En febrero de 2000, el Parlamento Europeo en una comunicación que el Derecho europeo de protección del medio ambiente contaba con 708 actos jurídicos comunitarios adoptados, entre ellos 266 directivas, 124 reglamentos y 318 decisiones. El marco de esta legislación lo forman los distintos programas de acción, y el fundamento jurídico contenido en los Tratados, como hemos visto, está en los artículos 174 a 176 del TCE, constituyendo el Título XIX dedicado a medio ambiente.

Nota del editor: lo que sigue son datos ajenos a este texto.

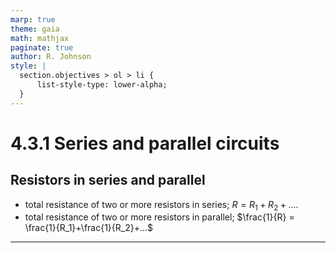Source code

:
 ```yaml
---
marp: true
theme: gaia
math: mathjax
paginate: true
author: R. Johnson
style: |
  section.objectives > ol > li {
      list-style-type: lower-alpha;
  }
---
```


# 4.3.1 Series and parallel circuits
## Resistors in series and parallel

- total resistance of two or more resistors in series; $R = R_1 + R_2 +...$.
- total resistance of two or more resistors in parallel; $\frac{1}{R} = \frac{1}{R_1}+\frac{1}{R_2}+...$

---
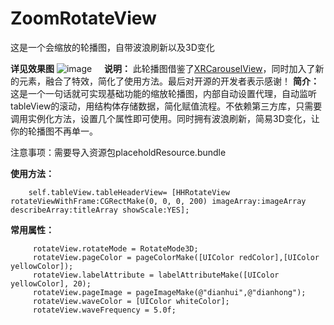 # ZoomRotateView
这是一个会缩放的轮播图，自带波浪刷新以及3D变化

**详见效果图**
![image](https://github.com/yuwind/ZoomRotateView/blob/master/ScreenShort/zoomRotateView.gif)  
 
**说明：**
	 此轮播图借鉴了[XRCarouselView](https://github.com/codingZero/XRCarouselView)，同时加入了新的元素，融合了特效，简化了使用方法。最后对开源的开发者表示感谢！
**简介：**
	 这是一个一句话就可实现基础功能的缩放轮播图，内部自动设置代理，自动监听tableView的滚动，用结构体存储数据，简化赋值流程。不依赖第三方库，只需要调用实例化方法，设置几个属性即可使用。同时拥有波浪刷新，简易3D变化，让你的轮播图不再单一。
	 
注意事项：需要导入资源包placeholdResource.bundle

**使用方法：**
```objc
	self.tableView.tableHeaderView= [HHRotateView rotateViewWithFrame:CGRectMake(0, 0, 0, 200) imageArray:imageArray describeArray:titleArray showScale:YES];
```
**常用属性：**
```objc
	 rotateView.rotateMode = RotateMode3D;
	 rotateView.pageColor = pageColorMake([UIColor redColor],[UIColor yellowColor]);
	 rotateView.labelAttribute = labelAttributeMake([UIColor yellowColor], 20);
	 rotateView.pageImage = pageImageMake(@"dianhui",@"dianhong");
	 rotateView.waveColor = [UIColor whiteColor];
	 rotateView.waveFrequency = 5.0f;
```


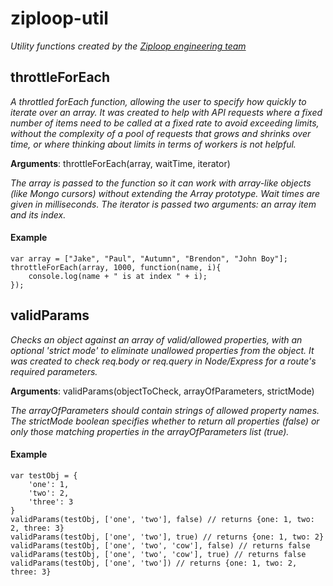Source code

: ziploop-util
============

*Utility functions created by the [Ziploop engineering team](https://www.ziploop.com/careers)*

## throttleForEach

*A throttled forEach function, allowing the user to specify how quickly to iterate over an array. It was created to help with API requests where a fixed number of items need to be called at a fixed rate to avoid exceeding limits, without the complexity of a pool of requests that grows and shrinks over time, or where thinking about limits in terms of workers is not helpful.*

**Arguments**: throttleForEach(array, waitTime, iterator)

*The array is passed to the function so it can work with array-like objects (like Mongo cursors) without extending the Array prototype. Wait times are given in milliseconds. The iterator is passed two arguments: an array item and its index.*

#### Example

```
var array = ["Jake", "Paul", "Autumn", "Brendon", "John Boy"];
throttleForEach(array, 1000, function(name, i){
	console.log(name + " is at index " + i);
});
```

## validParams

*Checks an object against an array of valid/allowed properties, with an optional 'strict mode' to eliminate unallowed properties from the object. It was created to check req.body or req.query in Node/Express for a route's required parameters.*

**Arguments**: validParams(objectToCheck, arrayOfParameters, strictMode)

*The arrayOfParameters should contain strings of allowed property names. The strictMode boolean specifies whether to return all properties (false) or only those matching properties in the arrayOfParameters list (true).*

#### Example

```
var testObj = {
	'one': 1,
	'two': 2,
	'three': 3
}
validParams(testObj, ['one', 'two'], false) // returns {one: 1, two: 2, three: 3}
validParams(testObj, ['one', 'two'], true) // returns {one: 1, two: 2}
validParams(testObj, ['one', 'two', 'cow'], false) // returns false
validParams(testObj, ['one', 'two', 'cow'], true) // returns false
validParams(testObj, ['one', 'two']) // returns {one: 1, two: 2, three: 3}
```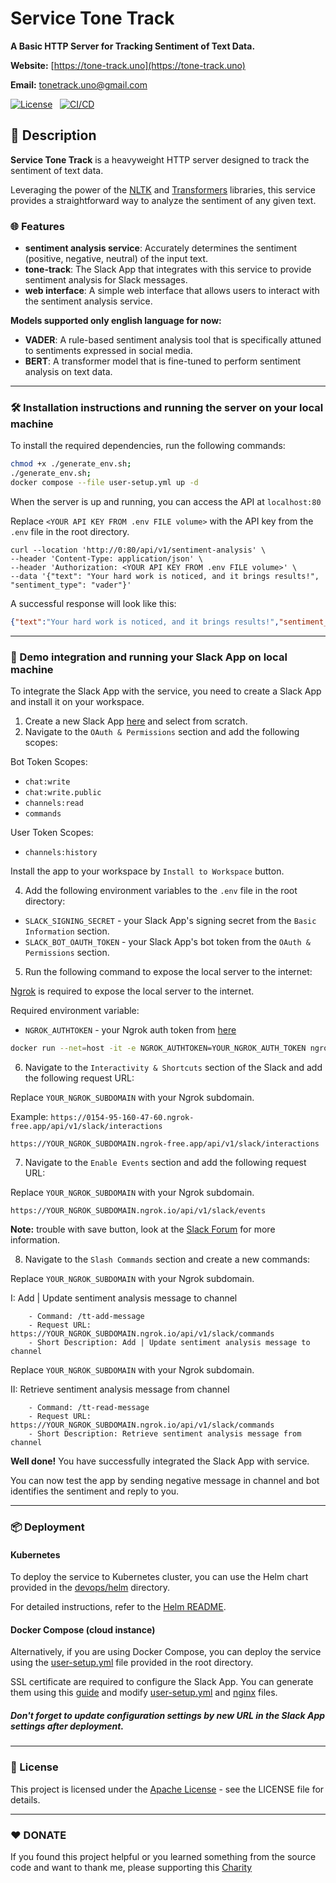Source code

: # Service Tone Track

**A Basic HTTP Server for Tracking Sentiment of Text Data.**

**Website:** [https://tone-track.uno](https://tone-track.uno)

**Email:** [tonetrack.uno@gmail.com](mailto:tonetrack.uno@gmail.com)

[![License](https://img.shields.io/badge/License-Apache%202.0-blue.svg)](LICENSE) &nbsp;
[![CI/CD](https://github.com/Alpaca00/tone-track-service/actions/workflows/ci.yml/badge.svg)](https://github.com/Alpaca00/tone-track-service/actions/workflows/ci-cd.yml) &nbsp;


## 📖 Description

**Service Tone Track** is a heavyweight HTTP server designed to track the sentiment of text data. 

Leveraging the power of the [NLTK](https://www.nltk.org/) and [Transformers](https://huggingface.co/transformers/) libraries, this service provides a straightforward way to analyze the sentiment of any given text.

### 🌐 Features

- **sentiment analysis service**: Accurately determines the sentiment (positive, negative, neutral) of the input text.
- **tone-track**: The Slack App that integrates with this service to provide sentiment analysis for Slack messages.
- **web interface**: A simple web interface that allows users to interact with the sentiment analysis service.

**Models supported only english language for now:**
- **VADER**: A rule-based sentiment analysis tool that is specifically attuned to sentiments expressed in social media.
- **BERT**: A transformer model that is fine-tuned to perform sentiment analysis on text data.

---

### 🛠️ Installation instructions and running the server on your local machine

To install the required dependencies, run the following commands:

```bash
chmod +x ./generate_env.sh;
./generate_env.sh;
docker compose --file user-setup.yml up -d
```

When the server is up and running, you can access the API at `localhost:80`

Replace `<YOUR API KEY FROM .env FILE volume>` with the API key from the `.env` file in the root directory.

```curl
curl --location 'http://0:80/api/v1/sentiment-analysis' \
--header 'Content-Type: application/json' \
--header 'Authorization: <YOUR API KEY FROM .env FILE volume>' \
--data '{"text": "Your hard work is noticed, and it brings results!", "sentiment_type": "vader"}'
```

A successful response will look like this:
```json
{"text":"Your hard work is noticed, and it brings results!","sentiment_result":"negative"}
```


---

### 📩 Demo integration and running your Slack App on local machine

To integrate the Slack App with the service, you need to create a Slack App and install it on your workspace.

1. Create a new Slack App [here](https://api.slack.com/apps?new_app=1) and select from scratch.
2. Navigate to the `OAuth & Permissions` section and add the following scopes:

Bot Token Scopes:
 - `chat:write`
 - `chat:write.public`
 - `channels:read`
 - `commands`

User Token Scopes:
 - `channels:history`

Install the app to your workspace by `Install to Workspace` button.

4. Add the following environment variables to the `.env` file in the root directory:
- `SLACK_SIGNING_SECRET`  - your Slack App's signing secret from the `Basic Information` section.
- `SLACK_BOT_OAUTH_TOKEN` - your Slack App's bot token from the `OAuth & Permissions` section.

5. Run the following command to expose the local server to the internet:

[Ngrok](https://ngrok.com/) is required to expose the local server to the internet.

Required environment variable:
- `NGROK_AUTHTOKEN` - your Ngrok auth token from [here](https://dashboard.ngrok.com/get-started/your-authtoken)
```bash
docker run --net=host -it -e NGROK_AUTHTOKEN=YOUR_NGROK_AUTH_TOKEN ngrok/ngrok:latest http 80
```
6. Navigate to the `Interactivity & Shortcuts` section of the Slack and add the following request URL:

Replace `YOUR_NGROK_SUBDOMAIN` with your Ngrok subdomain.

Example: `https://0154-95-160-47-60.ngrok-free.app/api/v1/slack/interactions`

```text
https://YOUR_NGROK_SUBDOMAIN.ngrok-free.app/api/v1/slack/interactions
```
7. Navigate to the `Enable Events` section and add the following request URL:

Replace `YOUR_NGROK_SUBDOMAIN` with your Ngrok subdomain.
```
https://YOUR_NGROK_SUBDOMAIN.ngrok.io/api/v1/slack/events
```
**Note:** trouble with save button, look at the [Slack Forum](https://forums.slackcommunity.com/s/question/0D53a000092sM1LCAU/save-changes-button-in-event-subscription-of-apislackcom-isnt-working-whenever-one-clicks-on-it-it-just-selects-something-else-on-the-screen?language=en_US) for more information.

8. Navigate to the `Slash Commands` section and create a new commands:

Replace `YOUR_NGROK_SUBDOMAIN` with your Ngrok subdomain.

I: Add | Update sentiment analysis message to channel
```text
    - Command: /tt-add-message
    - Request URL: https://YOUR_NGROK_SUBDOMAIN.ngrok.io/api/v1/slack/commands
    - Short Description: Add | Update sentiment analysis message to channel
```

Replace `YOUR_NGROK_SUBDOMAIN` with your Ngrok subdomain.

   II: Retrieve sentiment analysis message from channel
```text
    - Command: /tt-read-message
    - Request URL: https://YOUR_NGROK_SUBDOMAIN.ngrok.io/api/v1/slack/commands
    - Short Description: Retrieve sentiment analysis message from channel
```

**Well done!** You have successfully integrated the Slack App with service.

You can now test the app by sending negative message in channel and bot identifies the sentiment and reply to you.

---

### 📦 Deployment

#### Kubernetes
To deploy the service to Kubernetes cluster, you can use the Helm chart provided in the [devops/helm](devops/helm) directory.

For detailed instructions, refer to the [Helm README](devops/helm/README.md).


#### Docker Compose (cloud instance)
Alternatively, if you are using Docker Compose, you can deploy the service using the [user-setup.yml](user-setup.yml) file provided in the root directory.


SSL certificate are required to configure the Slack App. You can generate them using this [guide](https://mindsers.blog/en/post/https-using-nginx-certbot-docker/) and modify [user-setup.yml](user-setup.yml) and [nginx](nginx/conf/demo/user-setup.conf) files.


##### Don't forget to update configuration settings by new URL in the Slack App settings after deployment.


---

### 📄 License
This project is licensed under the [Apache License](LICENSE) - see the LICENSE file for details.

---

### ❤️ DONATE

If you found this project helpful or you learned something from the source code and want to thank me, please supporting this [Charity](DONATE.md)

La relevancia actual del derecho comunitario es muy grande, pues no sólo es un instrumento cada vez más presente de protección ambiental, sino el motor de la política ambiental que los ciudadanos perciben en el nivel más próximo. Además, conviene recordar que, mientras el cumplimiento de la normativa ambiental es generalmente una responsabilidad de las administraciones nacionales, la concepción y directrices de la protección ambiental se gesta en la Unión Europea.

4. Desarrollo sostenible: concepto y desarrollo en la UE

4.1. Definición

Llegado este punto de nuestro recorrido por la política medioambiental de la UE, entramos en la cuestión de máximo interés: ¿en términos comunitarios qué se entiende por desarrollo sostenible?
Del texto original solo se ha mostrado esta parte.